◆ RECORDS PROVIDED ◆
↓↓↓

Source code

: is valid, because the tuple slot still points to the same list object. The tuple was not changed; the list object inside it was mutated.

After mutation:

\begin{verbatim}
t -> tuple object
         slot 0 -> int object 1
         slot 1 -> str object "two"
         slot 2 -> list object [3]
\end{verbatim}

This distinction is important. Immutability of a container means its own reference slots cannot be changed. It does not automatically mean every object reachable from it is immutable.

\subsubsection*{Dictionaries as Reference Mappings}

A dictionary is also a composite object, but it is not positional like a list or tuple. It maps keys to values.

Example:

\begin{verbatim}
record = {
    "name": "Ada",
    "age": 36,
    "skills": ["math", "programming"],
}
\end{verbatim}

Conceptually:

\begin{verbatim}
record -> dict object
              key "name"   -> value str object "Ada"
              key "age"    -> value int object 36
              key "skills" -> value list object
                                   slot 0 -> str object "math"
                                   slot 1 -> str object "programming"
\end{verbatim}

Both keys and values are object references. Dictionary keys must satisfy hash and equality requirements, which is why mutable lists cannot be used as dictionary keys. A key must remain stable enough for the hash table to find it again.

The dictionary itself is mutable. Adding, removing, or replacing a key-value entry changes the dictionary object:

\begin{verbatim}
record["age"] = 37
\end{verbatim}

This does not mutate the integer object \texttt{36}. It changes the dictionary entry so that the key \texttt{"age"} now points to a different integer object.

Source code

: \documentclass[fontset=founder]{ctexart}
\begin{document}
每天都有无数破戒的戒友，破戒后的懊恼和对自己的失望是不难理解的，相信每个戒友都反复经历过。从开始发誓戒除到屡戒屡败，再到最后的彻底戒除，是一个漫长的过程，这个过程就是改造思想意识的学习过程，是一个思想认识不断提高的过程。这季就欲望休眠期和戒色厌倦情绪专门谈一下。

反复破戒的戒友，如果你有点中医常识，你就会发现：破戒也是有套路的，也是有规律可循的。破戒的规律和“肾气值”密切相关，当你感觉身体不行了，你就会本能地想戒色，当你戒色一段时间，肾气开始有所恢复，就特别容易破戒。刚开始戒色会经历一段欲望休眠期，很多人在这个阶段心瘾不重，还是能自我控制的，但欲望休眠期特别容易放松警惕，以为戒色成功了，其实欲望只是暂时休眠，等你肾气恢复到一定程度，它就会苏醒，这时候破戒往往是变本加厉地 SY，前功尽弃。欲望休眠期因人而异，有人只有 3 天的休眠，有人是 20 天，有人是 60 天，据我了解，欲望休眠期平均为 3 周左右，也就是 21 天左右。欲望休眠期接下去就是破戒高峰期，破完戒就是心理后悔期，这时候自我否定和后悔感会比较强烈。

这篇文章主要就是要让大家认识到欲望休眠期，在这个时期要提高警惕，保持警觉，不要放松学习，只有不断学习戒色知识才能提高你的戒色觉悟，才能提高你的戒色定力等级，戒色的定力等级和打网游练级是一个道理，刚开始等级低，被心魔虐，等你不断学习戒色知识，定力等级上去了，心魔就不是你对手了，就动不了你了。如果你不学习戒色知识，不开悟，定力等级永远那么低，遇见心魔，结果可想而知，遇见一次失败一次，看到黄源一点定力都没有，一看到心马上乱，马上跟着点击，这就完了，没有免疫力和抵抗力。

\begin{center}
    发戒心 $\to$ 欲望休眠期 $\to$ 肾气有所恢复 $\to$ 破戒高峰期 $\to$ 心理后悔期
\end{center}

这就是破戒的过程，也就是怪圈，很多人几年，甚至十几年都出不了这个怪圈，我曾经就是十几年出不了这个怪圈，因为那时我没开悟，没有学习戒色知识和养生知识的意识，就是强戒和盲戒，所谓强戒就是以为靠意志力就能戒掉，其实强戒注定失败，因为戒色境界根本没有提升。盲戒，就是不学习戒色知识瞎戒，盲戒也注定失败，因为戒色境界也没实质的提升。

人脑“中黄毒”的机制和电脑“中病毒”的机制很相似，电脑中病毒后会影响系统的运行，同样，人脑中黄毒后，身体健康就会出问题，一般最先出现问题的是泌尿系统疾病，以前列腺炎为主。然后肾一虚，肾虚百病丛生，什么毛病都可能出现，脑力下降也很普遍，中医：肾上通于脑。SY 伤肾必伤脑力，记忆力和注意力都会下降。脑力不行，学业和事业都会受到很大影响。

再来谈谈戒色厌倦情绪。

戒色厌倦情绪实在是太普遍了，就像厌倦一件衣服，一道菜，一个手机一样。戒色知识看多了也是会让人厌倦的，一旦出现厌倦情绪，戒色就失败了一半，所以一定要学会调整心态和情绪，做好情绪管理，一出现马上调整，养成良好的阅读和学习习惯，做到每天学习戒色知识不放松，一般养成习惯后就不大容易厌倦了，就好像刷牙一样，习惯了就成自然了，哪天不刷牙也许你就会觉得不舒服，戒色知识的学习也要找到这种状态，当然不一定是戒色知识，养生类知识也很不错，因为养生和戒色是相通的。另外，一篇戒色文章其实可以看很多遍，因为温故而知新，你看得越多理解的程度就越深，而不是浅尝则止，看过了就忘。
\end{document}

↑↑↑

◆ REQUIRED ACTION ◆
What lines in the listing above contain the word "does"? Show each one.

◆ TASK RESULT ◆
This distinction is important. Immutability of a container means its own reference slots cannot be changed. It does not automatically mean every object reachable from it is immutable.
This does not mutate the integer object \texttt{36}. It changes the dictionary entry so that the key \texttt{"age"} now points to a different integer object.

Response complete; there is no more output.